Grinding It Out

And Then One Day #9: Page 17 (Elephant Eater): Panel 1: Man, there’s so much going on in this page, as it appears that Ryan is returning home from his meeting with Dr. Polkinhorn at SDSU. I like the first panel because it seems to add so much context to the action taking place. Ryan appears as just one player in a much larger world of activity. There are cars, other people, and a bustling atmosphere. I really do enjoy this diminutive figure scale and the detail he’s able to cram in.

Panel 2: If you thought the first panel was a smaller scale that possessed high detail, then this panel ups the ante even further. We pull out to reveal the larger cityscape, clouds vanishing on the horizon as far as the eye can see, a busy intersection as we track Ryan’s tiny path through the chaos, and the entire vibe is one of contemplation, pause, or introspection as Ryan, and his audience by extension, can now reflect on the copious amount of information we absorbed through the first dozen pages or so. It seems like I keep repeating myself, but perhaps *this* panel is the smallest figure scale I’ve seen Ryan work at? The panel size is already relatively small, less than a 1/4th page, not quite a 1/9th size, and the detail is just staggering, receding into oblivion.

Panel 3, 4, 5, 6: This grouping of panels is a quick sequence that is very efficient because it gets several actions across, but doesn’t waste a lot of precious page real estate doing so. It’s also a rapid fire reminder of what an effective storyteller Ryan is from a sheer panel to panel perspective. These transitions are so tight, and so connected, that it almost spoils the reader because we don’t have to do a lot of work providing closure in the gutters.

Panel 7: There’s been a “raging debate” over Ryan’s automobile illustrations brewing across the interwebs during this issue of ATOD. Here, it’s very clear to me that Ryan is using photoreference of actual distinct makes and models, as he pointed out last time, and not simply drawing generic cars. You can clearly make out specific trucks, SUVs, and other types of vehicles. If I could offer just one further tiny little suggestion, it would be for Ryan to increase the relative size of the wheels and tires so that the wheel wells were filled in a little more and the space they occupy would be a larger proportion of the overall size of the vehicle. Since I live in San Diego, where this story is set, I’m always trying to make out backgrounds, and I wonder if Ryan intended this to be a specific street/block in SD. It’s also interesting that Ryan goes “widescreen” in the middle of the page. You’d think you’re eye would naturally be drawn to this panel, and it is briefly, but then it’s actually drawn down to the weight of the next panel. When I consciously track what my eye does across this page, it seems to work in three layers. One, I’m pulled immediately over to the cluster of panels 3, 4, 5, 6. I take that in, pause, and then two, dive into the widescreen of this panel. Three, my eye gets pulled down to panel 8. It’s a nice visual throughline of attention that traverses a diagonal line from top right to bottom left. I’m not sure if that’s significant or not, but I’m always interested in noting my own, almost involuntary, reactions to stuff like this.

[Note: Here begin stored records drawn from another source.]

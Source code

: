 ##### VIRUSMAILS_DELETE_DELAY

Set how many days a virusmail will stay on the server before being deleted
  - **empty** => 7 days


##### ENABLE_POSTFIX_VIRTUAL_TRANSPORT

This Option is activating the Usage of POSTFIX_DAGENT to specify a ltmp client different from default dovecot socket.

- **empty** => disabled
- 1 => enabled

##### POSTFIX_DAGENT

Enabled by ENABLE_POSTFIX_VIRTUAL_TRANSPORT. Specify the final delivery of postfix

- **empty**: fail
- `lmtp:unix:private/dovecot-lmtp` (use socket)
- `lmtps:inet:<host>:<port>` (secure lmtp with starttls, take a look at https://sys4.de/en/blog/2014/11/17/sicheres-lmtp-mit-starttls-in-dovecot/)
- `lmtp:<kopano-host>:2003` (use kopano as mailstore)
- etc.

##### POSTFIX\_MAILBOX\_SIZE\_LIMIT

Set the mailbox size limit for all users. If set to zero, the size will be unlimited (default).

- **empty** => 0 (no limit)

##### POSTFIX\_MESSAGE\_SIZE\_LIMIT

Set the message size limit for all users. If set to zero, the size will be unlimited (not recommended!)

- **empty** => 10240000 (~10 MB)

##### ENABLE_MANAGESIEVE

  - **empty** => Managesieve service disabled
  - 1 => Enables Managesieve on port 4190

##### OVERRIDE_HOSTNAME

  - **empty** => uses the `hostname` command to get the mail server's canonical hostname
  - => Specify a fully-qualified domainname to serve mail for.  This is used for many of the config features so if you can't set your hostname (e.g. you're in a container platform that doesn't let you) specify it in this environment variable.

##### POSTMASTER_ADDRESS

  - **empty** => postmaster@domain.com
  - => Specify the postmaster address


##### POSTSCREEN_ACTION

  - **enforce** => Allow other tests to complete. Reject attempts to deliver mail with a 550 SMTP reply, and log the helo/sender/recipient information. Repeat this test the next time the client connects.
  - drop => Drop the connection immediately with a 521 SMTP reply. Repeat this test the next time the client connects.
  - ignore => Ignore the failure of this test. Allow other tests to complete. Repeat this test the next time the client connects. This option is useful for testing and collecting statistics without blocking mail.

Panel 8: Ryan does another Family Circus homage with the dotted line pathway trailing behind the protagonist. At first, I thought this was just a little flourish that he was doing for style points. Then, I realized that it’s a pretty good tool to use in order to save space. Were he to attempt this another way, he could either A) do the same panel, but without the dotted line, which wouldn’t really emphasize any motion, or B) split the action over (at least) two panels, with the first showing him riding down the sidewalk, and then the second showing him going up or already atop the incline. As is, he’s able to really show at least two panels worth of activity and direction all in one, with style points as a bonus. Cool.

Panel 9: Not a lot to say in this last panel, other than I like the camera placement, because it’s much lower than eye level, shooting up the side of the building and toward the sky. You don’t get this angle a lot in comics. That’s that, and I’m still very curious to see where this goes next!